● **PROBLEM STATEMENT**
Across the entries, how many lines have the string "textbf" in them? Reply with only a number.

>>

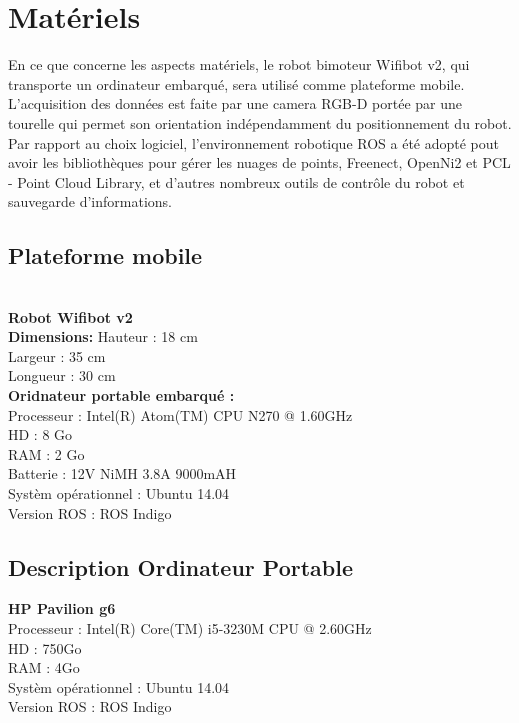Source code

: \section{Matériels}

En ce que concerne les aspects matériels, le robot bimoteur Wifibot v2, qui transporte un ordinateur embarqué, sera utilisé comme plateforme mobile. L'acquisition des données est faite par une camera RGB-D portée par une tourelle qui permet son orientation indépendamment du positionnement du robot.
Par rapport au choix logiciel, l'environnement robotique ROS a été adopté pout avoir les bibliothèques pour gérer les nuages de points, Freenect, OpenNi2 et PCL - Point Cloud Library, et d'autres nombreux outils de contrôle du robot et sauvegarde d'informations.

\subsection{ Plateforme mobile } \\

\large{\textbf{Robot Wifibot v2}} \\
\textbf{Dimensions:}
Hauteur : 18 cm \\
Largeur : 35 cm \\
Longueur : 30 cm \\

\textbf{Oridnateur portable embarqué : } \\
Processeur : Intel(R) Atom(TM) CPU N270   @ 1.60GHz \\
HD : 8 Go \\
RAM : 2 Go \\
Batterie : 12V NiMH 3.8A 9000mAH \\

Systèm opérationnel : Ubuntu 14.04 \\
Version ROS : ROS Indigo \\ 

\subsection{Description Ordinateur Portable}

\textbf{HP Pavilion g6} \\
Processeur :  Intel(R) Core(TM) i5-3230M CPU @ 2.60GHz \\
HD : 750Go \\
RAM : 4Go \\

Systèm opérationnel : Ubuntu 14.04 \\
Version ROS : ROS Indigo \\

<<

● **OUTPUT FOR THIS EXERCISE**
4